After the end of the Empire the monumental edifices collapsed, but some of them were transformed into fortresses. Several factors played an important role in this transformation: first, the size and solidity of construction; then, the closeness to the Tiber (after the rupture of the aqueducts during the Gothic War, the river became the only source of drinking water for the city).
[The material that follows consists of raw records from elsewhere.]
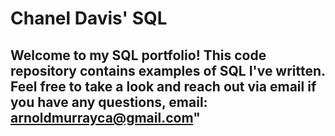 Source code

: # Chanel Davis' SQL

## Welcome to my SQL portfolio! This code repository contains examples of SQL I've written. Feel free to take a look and reach out via email if you have any questions, email: arnoldmurrayca@gmail.com"
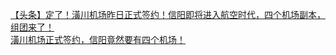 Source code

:   
[【头条】定了！潢川机场昨日正式签约！信阳即将进入航空时代，四个机场副本，组团来了！](http://www.dianyue.me/archives/121/shr44kgg01fzj2li/)  
[潢川机场正式签约，信阳竟然要有四个机场！](http://www.dianyue.me/archives/372/ypg3qxgcm0lcg9df/) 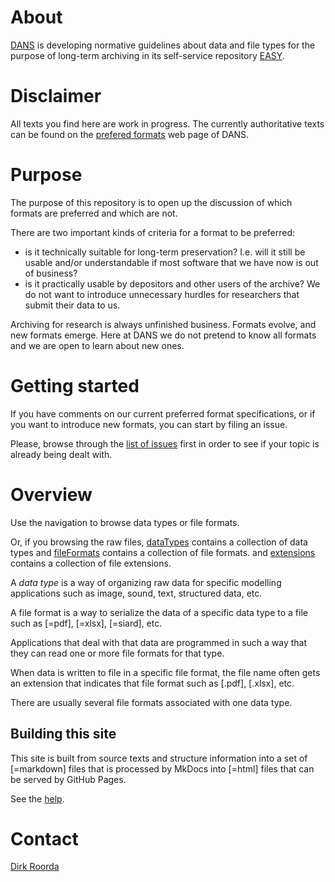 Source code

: # About

[DANS]({{dans}}) is developing normative guidelines about data and file types
for the purpose of long-term archiving in its self-service repository
  [EASY]({{easy}}).

# Disclaimer

All texts you find here are work in progress.  The currently authoritative texts
can be found on the [prefered formats]({{preferredFormats}}) web page of DANS.

# Purpose

The purpose of this repository is to open up the discussion of which formats are
preferred and which are not.

There are two important kinds of criteria for a format to be preferred:

*   is it technically suitable for long-term preservation?  I.e. will it still
    be usable and/or understandable if most software that we have now is out of
    business? 
*   is it practically usable by depositors and other users of the archive?  We
    do not want to introduce unnecessary hurdles for researchers that submit
      their data to us.

Archiving for research is always unfinished business.  Formats evolve, and new
formats emerge.  Here at DANS we do not pretend to know all formats and we are
open to learn about new ones.

# Getting started

If you have comments on our current preferred format specifications, or if you
want to introduce new formats, you can start by filing an issue.

Please, browse through the
[list of issues]({{issues}})
first in order to see if
your topic is already being dealt with.

# Overview

Use the navigation to browse data types or file formats.

Or, if you browsing the raw files,
[dataTypes]({{formats}}/tree/master/docs/dataTypes/)
contains a collection of data types
and
[fileFormats]({{formats}}/tree/master/docs/fileFormats/)
contains a collection of file formats.
and
[extensions]({{formats}}/tree/master/docs/extensions/)
contains a collection of file extensions.


A *data type* is a way of organizing raw data for specific modelling applications
such as image, sound, text, structured data, etc. 

A file format is a way to serialize the data of a specific data type to a file
such as [=pdf], [=xlsx], [=siard], etc.

Applications that deal with that data are programmed in such a way that they can
read one or more file formats for that type.

When data is written to file in a specific file format, the file name often gets
an extension that indicates that file format
such as [.pdf], [.xlsx], etc.

There are usually several file formats associated with one data type.

## Building this site

This site is built from source texts and structure information
into a set of [=markdown] files that is processed by MkDocs into
[=html] files that can be served by GitHub Pages.

See the [help](help.md).

# Contact

[Dirk Roorda]({{author}})
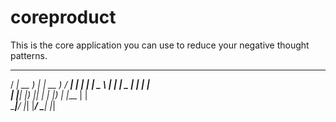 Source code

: # coreproduct
This is the core application you can use to reduce your negative thought patterns. 



   ____ ____ _____     ____   ____ _____  
  / ___| __ )_   _|   | __ ) / ___|_   _| 
 | |   |  _ \ | |     |  _ \| |     | |   
 | |___| |_) || |     | |_) | |___  | |   
  \____|____/ |_|     |____/ \____| |_|    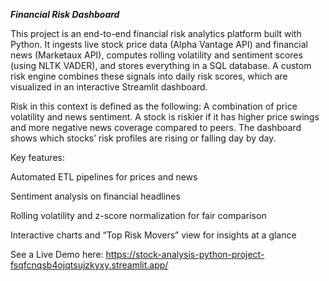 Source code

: _**Financial Risk Dashboard**_

This project is an end-to-end financial risk analytics platform built with Python. It ingests live stock price data (Alpha Vantage API) and financial news (Marketaux API), computes rolling volatility and sentiment scores (using NLTK VADER), and stores everything in a SQL database. A custom risk engine combines these signals into daily risk scores, which are visualized in an interactive Streamlit dashboard.

Risk in this context is defined as the following: A combination of price volatility and news sentiment. A stock is riskier if it has higher price swings and more negative news coverage compared to peers. The dashboard shows which stocks’ risk profiles are rising or falling day by day.

Key features:

Automated ETL pipelines for prices and news

Sentiment analysis on financial headlines

Rolling volatility and z-score normalization for fair comparison

Interactive charts and “Top Risk Movers” view for insights at a glance

See a Live Demo here: https://stock-analysis-python-project-fsqfcnqsb4ojqtsujzkyxy.streamlit.app/
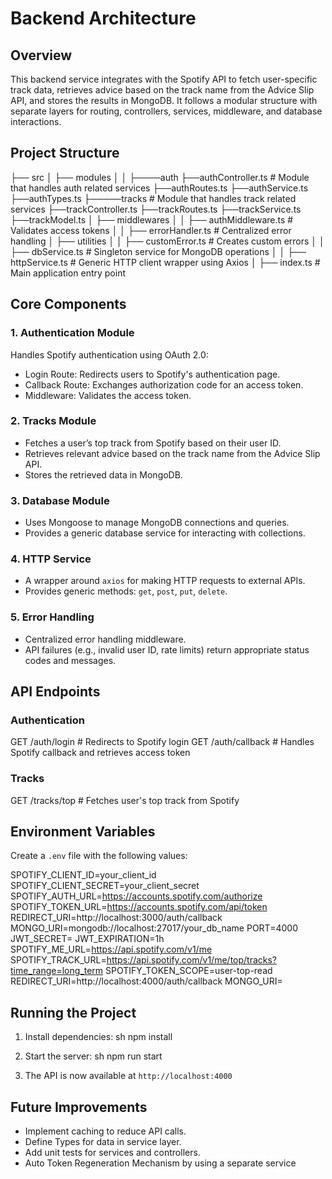 # Backend Architecture

## Overview
This backend service integrates with the Spotify API to fetch user-specific track data, retrieves advice based on the track name from the Advice Slip API, and stores the results in MongoDB. It follows a modular structure with separate layers for routing, controllers, services, middleware, and database interactions.

## Project Structure
├── src
│   ├── modules
│   │  ├────auth
          ├──authController.ts  # Module that handles auth related services
          ├──authRoutes.ts
          ├──authService.ts
          ├──authTypes.ts
       ├─────tracks  # Module that handles track related services
          ├──trackController.ts 
          ├──trackRoutes.ts
          ├──trackService.ts
          ├──trackModel.ts
│   ├── middlewares
│   │   ├── authMiddleware.ts  # Validates access tokens
│   │   ├── errorHandler.ts    # Centralized error handling
│   ├── utilities
│   │   ├── customError.ts  # Creates custom errors
│   │   ├── dbService.ts    # Singleton service for MongoDB operations
│   │   ├── httpService.ts  # Generic HTTP client wrapper using Axios
│   ├── index.ts           # Main application entry point


## Core Components

### 1. Authentication Module
Handles Spotify authentication using OAuth 2.0:
- Login Route: Redirects users to Spotify's authentication page.
- Callback Route: Exchanges authorization code for an access token.
- Middleware: Validates the access token.

### 2. Tracks Module
- Fetches a user’s top track from Spotify based on their user ID.
- Retrieves relevant advice based on the track name from the Advice Slip API.
- Stores the retrieved data in MongoDB.

### 3. Database Module
- Uses Mongoose to manage MongoDB connections and queries.
- Provides a generic database service for interacting with collections.

### 4. HTTP Service
- A wrapper around `axios` for making HTTP requests to external APIs.
- Provides generic methods: `get`, `post`, `put`, `delete`.

### 5. Error Handling
- Centralized error handling middleware.
- API failures (e.g., invalid user ID, rate limits) return appropriate status codes and messages.

## API Endpoints

### Authentication

GET /auth/login       # Redirects to Spotify login
GET /auth/callback    # Handles Spotify callback and retrieves access token


### Tracks

GET /tracks/top  # Fetches user's top track from Spotify


## Environment Variables
Create a `.env` file with the following values:

SPOTIFY_CLIENT_ID=your_client_id
SPOTIFY_CLIENT_SECRET=your_client_secret
SPOTIFY_AUTH_URL=https://accounts.spotify.com/authorize
SPOTIFY_TOKEN_URL=https://accounts.spotify.com/api/token
REDIRECT_URI=http://localhost:3000/auth/callback
MONGO_URI=mongodb://localhost:27017/your_db_name
PORT=4000
JWT_SECRET=
JWT_EXPIRATION=1h
SPOTIFY_ME_URL=https://api.spotify.com/v1/me
SPOTIFY_TRACK_URL=https://api.spotify.com/v1/me/top/tracks?time_range=long_term
SPOTIFY_TOKEN_SCOPE=user-top-read
REDIRECT_URI=http://localhost:4000/auth/callback
MONGO_URI=


## Running the Project
1. Install dependencies:
   sh
   npm install
   
2. Start the server:
   sh
   npm run start
   
3. The API is now available at `http://localhost:4000`

## Future Improvements
- Implement caching to reduce API calls.
- Define Types for data in service layer.
- Add unit tests for services and controllers.
- Auto Token Regeneration Mechanism by using a separate service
Finally, the possibility of controlling the access to the right bank via the Pons Fabricius, Cestius and Aemilius, the only bridges which were still in place inside the Aurelian Walls by that time.

The baronial families of the Fabii and later of the Savelli, which owned also the stronghold on the Aventine named Corte Savella, nested inside the theatre of Marcellus, while inside the Theater and the Crypta of Balbus the Stefaneschi built the stronghold known as Castrum aureum ("golden castle"), which later was donated to the monastery of Santa Caterina.

The fish market moved from the Forum Piscarium, located near the Forum Romanum, into the ruins of the Porticus Octaviae, which kept this function up to the end of the 19th century, becoming one of the most picturesque places in Rome.

During the Middle Ages the district got the name of Vinea Thedemari, while its northern part was named Calcaràrio, after the limekilns ("Calcàre"), which throughout centuries produced quicklime obtained by burning the marbles of the Roman Fora.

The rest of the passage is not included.